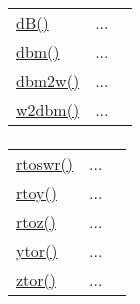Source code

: \textcolor{blue}{}\begin{tabular}{>{\raggedleft}p{3cm}>{\centering}p{0.5cm}l}
\textcolor{blue}{\hyperlink{dB}{dB()}}&
...&
 \begin{NoHyper} \nameref{par:dB} \end{NoHyper}\tabularnewline
\textcolor{blue}{\hyperlink{dbm}{dbm()}}&
...&
 \begin{NoHyper} \nameref{par:dbm} \end{NoHyper}\tabularnewline
\textcolor{blue}{\hyperlink{dbm2w}{dbm2w()}}&
...&
 \begin{NoHyper} \nameref{par:dbm2w} \end{NoHyper}\tabularnewline
\textcolor{blue}{\hyperlink{w2dbm}{w2dbm()}}&
...&
 \begin{NoHyper} \nameref{par:w2dbm} \end{NoHyper}\tabularnewline
\end{tabular}


\subsubsection*{}

\textcolor{blue}{}\begin{tabular}{>{\raggedleft}p{3cm}>{\centering}p{0.5cm}l}
\textcolor{blue}{\hyperlink{rtoswr}{rtoswr()}}&
...&
 \begin{NoHyper} \nameref{par:rtoswr} \end{NoHyper}\tabularnewline
\textcolor{blue}{\hyperlink{rtoy}{rtoy()}}&
...&
 \begin{NoHyper} \nameref{par:rtoy} \end{NoHyper}\tabularnewline
\textcolor{blue}{\hyperlink{rtoz}{rtoz()}}&
...&
 \begin{NoHyper} \nameref{par:rtoz} \end{NoHyper}\tabularnewline
\textcolor{blue}{\hyperlink{ytor}{ytor()}}&
...&
 \begin{NoHyper} \nameref{par:ytor} \end{NoHyper}\tabularnewline
\textcolor{blue}{\hyperlink{ztor}{ztor()}}&
...&
 \begin{NoHyper} \nameref{par:ztor} \end{NoHyper}\tabularnewline
\end{tabular}


\subsubsection*{}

※ ※ ※

Required action >> From the first line to the last, copy the records above exactly and drop any pictures.

Final answer >>
Source code

: \textcolor{blue}{}\begin{tabular}{>{\raggedleft}p{3cm}>{\centering}p{0.5cm}l}
\textcolor{blue}{\hyperlink{dB}{dB()}}&
...&
 \begin{NoHyper} \nameref{par:dB} \end{NoHyper}\tabularnewline
\textcolor{blue}{\hyperlink{dbm}{dbm()}}&
...&
 \begin{NoHyper} \nameref{par:dbm} \end{NoHyper}\tabularnewline
\textcolor{blue}{\hyperlink{dbm2w}{dbm2w()}}&
...&
 \begin{NoHyper} \nameref{par:dbm2w} \end{NoHyper}\tabularnewline
\textcolor{blue}{\hyperlink{w2dbm}{w2dbm()}}&
...&
 \begin{NoHyper} \nameref{par:w2dbm} \end{NoHyper}\tabularnewline
\end{tabular}


\subsubsection*{}

\textcolor{blue}{}\begin{tabular}{>{\raggedleft}p{3cm}>{\centering}p{0.5cm}l}
\textcolor{blue}{\hyperlink{rtoswr}{rtoswr()}}&
...&
 \begin{NoHyper} \nameref{par:rtoswr} \end{NoHyper}\tabularnewline
\textcolor{blue}{\hyperlink{rtoy}{rtoy()}}&
...&
 \begin{NoHyper} \nameref{par:rtoy} \end{NoHyper}\tabularnewline
\textcolor{blue}{\hyperlink{rtoz}{rtoz()}}&
...&
 \begin{NoHyper} \nameref{par:rtoz} \end{NoHyper}\tabularnewline
\textcolor{blue}{\hyperlink{ytor}{ytor()}}&
...&
 \begin{NoHyper} \nameref{par:ytor} \end{NoHyper}\tabularnewline
\textcolor{blue}{\hyperlink{ztor}{ztor()}}&
...&
 \begin{NoHyper} \nameref{par:ztor} \end{NoHyper}\tabularnewline
\end{tabular}


\subsubsection*{}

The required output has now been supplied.